═══ Dataset content ═══

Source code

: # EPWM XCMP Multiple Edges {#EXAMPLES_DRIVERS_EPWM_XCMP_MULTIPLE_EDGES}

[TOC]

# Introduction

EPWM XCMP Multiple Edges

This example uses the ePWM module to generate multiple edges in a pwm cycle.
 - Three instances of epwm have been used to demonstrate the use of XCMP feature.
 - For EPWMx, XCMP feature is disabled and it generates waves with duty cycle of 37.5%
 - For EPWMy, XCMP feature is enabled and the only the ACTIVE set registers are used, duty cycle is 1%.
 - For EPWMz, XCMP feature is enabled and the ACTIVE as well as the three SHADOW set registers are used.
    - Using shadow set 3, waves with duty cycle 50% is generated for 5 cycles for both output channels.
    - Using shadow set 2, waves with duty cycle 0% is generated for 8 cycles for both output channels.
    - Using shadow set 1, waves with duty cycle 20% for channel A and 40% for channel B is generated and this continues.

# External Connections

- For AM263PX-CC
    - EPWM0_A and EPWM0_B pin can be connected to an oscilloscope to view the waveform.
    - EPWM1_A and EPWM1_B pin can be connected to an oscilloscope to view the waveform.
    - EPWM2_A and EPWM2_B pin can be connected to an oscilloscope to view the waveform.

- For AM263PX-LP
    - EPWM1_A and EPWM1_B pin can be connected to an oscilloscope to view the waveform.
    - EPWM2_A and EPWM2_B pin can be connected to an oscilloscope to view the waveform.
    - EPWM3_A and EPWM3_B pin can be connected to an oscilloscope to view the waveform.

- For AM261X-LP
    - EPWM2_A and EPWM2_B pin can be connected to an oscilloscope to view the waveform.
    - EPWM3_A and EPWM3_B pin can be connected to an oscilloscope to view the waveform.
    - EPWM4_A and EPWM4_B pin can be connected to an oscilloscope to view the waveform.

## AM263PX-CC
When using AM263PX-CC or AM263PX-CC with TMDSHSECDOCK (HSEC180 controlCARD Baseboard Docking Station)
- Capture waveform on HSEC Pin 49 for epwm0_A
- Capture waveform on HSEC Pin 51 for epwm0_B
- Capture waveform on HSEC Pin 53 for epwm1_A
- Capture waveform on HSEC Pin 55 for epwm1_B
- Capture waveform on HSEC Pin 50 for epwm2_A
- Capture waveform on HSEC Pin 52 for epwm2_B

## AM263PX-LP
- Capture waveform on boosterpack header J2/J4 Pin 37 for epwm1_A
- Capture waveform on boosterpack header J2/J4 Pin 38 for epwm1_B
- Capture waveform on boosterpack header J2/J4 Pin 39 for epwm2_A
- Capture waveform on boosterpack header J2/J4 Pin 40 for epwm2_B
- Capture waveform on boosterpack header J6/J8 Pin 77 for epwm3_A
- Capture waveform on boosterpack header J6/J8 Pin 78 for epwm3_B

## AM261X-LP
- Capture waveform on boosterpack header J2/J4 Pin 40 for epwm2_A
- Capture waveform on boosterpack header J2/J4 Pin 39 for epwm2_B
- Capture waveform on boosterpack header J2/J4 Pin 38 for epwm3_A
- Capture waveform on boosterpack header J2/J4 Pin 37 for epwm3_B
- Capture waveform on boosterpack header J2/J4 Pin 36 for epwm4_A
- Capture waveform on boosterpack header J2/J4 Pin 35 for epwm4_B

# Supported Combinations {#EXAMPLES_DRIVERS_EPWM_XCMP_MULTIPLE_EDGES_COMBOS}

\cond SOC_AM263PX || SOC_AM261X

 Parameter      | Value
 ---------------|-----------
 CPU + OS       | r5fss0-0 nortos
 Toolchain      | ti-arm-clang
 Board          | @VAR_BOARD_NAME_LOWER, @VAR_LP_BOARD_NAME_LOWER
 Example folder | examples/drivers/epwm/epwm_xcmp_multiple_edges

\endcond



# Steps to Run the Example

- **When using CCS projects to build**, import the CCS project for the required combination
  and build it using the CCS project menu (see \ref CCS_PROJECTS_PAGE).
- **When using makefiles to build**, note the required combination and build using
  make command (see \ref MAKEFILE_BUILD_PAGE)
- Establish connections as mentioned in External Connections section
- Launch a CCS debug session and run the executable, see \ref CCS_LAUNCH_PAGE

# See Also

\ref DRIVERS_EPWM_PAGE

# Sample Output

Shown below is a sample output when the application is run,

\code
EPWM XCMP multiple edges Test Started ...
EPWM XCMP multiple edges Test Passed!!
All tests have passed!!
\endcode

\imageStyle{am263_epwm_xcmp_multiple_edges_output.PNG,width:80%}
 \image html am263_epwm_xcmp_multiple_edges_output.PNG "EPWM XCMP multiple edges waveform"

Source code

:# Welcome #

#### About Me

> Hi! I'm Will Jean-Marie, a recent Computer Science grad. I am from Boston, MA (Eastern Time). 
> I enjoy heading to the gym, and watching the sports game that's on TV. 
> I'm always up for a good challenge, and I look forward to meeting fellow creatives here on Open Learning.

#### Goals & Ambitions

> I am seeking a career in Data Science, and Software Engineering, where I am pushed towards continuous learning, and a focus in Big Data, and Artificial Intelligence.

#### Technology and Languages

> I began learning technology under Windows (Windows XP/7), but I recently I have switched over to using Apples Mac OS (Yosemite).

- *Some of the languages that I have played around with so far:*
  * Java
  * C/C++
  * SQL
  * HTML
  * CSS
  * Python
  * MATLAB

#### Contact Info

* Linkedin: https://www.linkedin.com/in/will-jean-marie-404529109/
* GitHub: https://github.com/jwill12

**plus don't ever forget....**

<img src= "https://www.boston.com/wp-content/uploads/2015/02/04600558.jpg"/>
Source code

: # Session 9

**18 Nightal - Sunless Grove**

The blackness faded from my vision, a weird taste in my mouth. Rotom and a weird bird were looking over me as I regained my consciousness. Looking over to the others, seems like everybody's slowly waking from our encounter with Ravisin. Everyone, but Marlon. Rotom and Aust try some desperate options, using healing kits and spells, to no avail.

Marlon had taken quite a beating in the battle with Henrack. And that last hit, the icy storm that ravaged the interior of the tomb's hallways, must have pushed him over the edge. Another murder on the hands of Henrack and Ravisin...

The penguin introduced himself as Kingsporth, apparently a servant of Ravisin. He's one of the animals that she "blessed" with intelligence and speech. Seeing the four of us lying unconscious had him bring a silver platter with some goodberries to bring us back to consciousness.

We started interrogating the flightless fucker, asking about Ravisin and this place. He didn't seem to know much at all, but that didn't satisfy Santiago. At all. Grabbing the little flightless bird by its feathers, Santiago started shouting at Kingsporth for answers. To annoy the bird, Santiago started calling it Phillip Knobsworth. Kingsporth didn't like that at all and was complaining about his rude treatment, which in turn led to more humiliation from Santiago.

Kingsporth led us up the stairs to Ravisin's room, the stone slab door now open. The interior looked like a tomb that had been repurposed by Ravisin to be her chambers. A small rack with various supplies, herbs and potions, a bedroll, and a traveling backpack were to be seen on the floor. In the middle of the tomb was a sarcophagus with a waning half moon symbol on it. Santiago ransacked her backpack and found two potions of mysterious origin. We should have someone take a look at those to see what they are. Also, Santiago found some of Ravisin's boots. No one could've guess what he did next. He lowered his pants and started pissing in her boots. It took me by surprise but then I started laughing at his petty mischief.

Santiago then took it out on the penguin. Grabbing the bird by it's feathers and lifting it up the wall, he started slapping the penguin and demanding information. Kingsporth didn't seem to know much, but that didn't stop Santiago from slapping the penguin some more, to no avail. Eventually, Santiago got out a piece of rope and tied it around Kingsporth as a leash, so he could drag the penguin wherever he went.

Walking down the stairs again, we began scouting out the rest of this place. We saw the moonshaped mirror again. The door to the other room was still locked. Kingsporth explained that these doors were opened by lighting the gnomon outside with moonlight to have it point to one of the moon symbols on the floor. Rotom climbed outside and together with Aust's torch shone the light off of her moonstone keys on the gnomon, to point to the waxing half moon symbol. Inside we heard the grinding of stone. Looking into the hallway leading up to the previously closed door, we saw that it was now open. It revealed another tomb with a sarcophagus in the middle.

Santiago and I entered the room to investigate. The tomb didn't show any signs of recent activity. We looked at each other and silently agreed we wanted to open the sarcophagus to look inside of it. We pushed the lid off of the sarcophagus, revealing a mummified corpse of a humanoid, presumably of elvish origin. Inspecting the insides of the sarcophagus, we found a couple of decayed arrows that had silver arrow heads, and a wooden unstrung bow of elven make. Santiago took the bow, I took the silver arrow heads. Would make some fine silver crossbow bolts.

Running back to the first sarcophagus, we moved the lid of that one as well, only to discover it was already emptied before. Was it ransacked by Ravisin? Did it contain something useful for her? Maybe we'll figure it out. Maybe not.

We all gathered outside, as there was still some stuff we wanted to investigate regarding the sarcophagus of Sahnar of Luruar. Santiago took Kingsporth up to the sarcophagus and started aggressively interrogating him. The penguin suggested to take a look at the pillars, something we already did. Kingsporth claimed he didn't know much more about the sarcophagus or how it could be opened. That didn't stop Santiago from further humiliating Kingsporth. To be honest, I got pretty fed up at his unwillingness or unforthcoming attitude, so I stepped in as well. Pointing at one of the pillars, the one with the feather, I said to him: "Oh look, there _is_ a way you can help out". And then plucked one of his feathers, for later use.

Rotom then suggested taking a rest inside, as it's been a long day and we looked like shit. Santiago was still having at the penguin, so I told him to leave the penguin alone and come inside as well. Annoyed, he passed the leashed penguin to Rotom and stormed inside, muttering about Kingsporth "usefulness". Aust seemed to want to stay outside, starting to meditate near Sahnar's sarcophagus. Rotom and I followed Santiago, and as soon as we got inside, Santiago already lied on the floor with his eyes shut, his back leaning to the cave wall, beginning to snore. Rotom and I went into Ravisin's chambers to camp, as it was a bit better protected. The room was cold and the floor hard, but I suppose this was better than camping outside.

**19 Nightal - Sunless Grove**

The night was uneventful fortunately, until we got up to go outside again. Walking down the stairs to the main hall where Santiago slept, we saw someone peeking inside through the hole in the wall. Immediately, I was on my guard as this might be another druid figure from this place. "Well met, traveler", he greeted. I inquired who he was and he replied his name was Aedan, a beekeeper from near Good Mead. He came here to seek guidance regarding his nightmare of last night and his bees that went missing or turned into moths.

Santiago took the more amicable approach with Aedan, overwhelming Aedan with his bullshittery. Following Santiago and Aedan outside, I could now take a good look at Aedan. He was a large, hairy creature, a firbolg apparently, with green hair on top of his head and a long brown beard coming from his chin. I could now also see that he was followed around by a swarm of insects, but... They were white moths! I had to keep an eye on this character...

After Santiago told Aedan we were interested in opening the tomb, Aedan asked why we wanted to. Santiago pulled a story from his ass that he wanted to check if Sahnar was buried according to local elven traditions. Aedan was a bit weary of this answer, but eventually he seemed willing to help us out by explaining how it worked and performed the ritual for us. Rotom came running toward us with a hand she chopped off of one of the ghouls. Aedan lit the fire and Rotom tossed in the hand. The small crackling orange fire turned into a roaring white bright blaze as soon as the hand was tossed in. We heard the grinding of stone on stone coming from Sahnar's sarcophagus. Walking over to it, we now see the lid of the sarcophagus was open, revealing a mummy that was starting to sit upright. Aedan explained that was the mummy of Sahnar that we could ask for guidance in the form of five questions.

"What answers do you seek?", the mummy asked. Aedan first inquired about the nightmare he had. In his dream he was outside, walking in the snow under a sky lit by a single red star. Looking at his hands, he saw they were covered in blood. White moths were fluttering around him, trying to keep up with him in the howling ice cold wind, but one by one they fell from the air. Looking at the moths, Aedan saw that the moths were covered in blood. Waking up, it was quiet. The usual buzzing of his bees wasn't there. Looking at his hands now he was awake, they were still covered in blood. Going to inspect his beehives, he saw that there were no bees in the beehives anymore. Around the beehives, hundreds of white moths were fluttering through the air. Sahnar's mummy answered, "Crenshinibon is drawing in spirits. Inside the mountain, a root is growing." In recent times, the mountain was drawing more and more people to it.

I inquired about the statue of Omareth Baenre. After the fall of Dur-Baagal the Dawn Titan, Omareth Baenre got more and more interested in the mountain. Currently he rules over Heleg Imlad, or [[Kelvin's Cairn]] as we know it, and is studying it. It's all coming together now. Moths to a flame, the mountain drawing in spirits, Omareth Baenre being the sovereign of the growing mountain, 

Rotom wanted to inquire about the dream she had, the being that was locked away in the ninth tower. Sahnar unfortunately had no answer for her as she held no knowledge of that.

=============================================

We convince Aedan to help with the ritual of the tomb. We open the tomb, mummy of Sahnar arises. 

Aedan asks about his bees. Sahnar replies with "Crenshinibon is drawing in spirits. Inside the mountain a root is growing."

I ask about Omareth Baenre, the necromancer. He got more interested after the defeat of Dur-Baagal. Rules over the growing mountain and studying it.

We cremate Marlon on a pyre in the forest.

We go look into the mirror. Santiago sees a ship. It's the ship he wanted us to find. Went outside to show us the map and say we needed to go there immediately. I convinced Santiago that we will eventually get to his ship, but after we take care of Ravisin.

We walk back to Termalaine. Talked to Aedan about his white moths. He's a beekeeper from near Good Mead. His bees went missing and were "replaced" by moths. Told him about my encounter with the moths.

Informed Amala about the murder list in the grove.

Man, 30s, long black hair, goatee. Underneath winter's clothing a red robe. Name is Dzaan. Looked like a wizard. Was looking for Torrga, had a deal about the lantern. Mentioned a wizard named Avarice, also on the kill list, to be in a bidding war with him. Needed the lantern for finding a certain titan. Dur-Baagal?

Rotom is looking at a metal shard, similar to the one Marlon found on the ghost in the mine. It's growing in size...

═══

= Prompt =
Above this instruction are the records; retype exactly the lines from the one containing "- Capture waveform on HSEC Pin 55 for epwm1_B" up to and including the one containing "40 for epwm2_B".

= Exercise output =
- Capture waveform on HSEC Pin 55 for epwm1_B
- Capture waveform on HSEC Pin 50 for epwm2_A
- Capture waveform on HSEC Pin 52 for epwm2_B

## AM263PX-LP
- Capture waveform on boosterpack header J2/J4 Pin 37 for epwm1_A
- Capture waveform on boosterpack header J2/J4 Pin 38 for epwm1_B
- Capture waveform on boosterpack header J2/J4 Pin 39 for epwm2_A
- Capture waveform on boosterpack header J2/J4 Pin 40 for epwm2_B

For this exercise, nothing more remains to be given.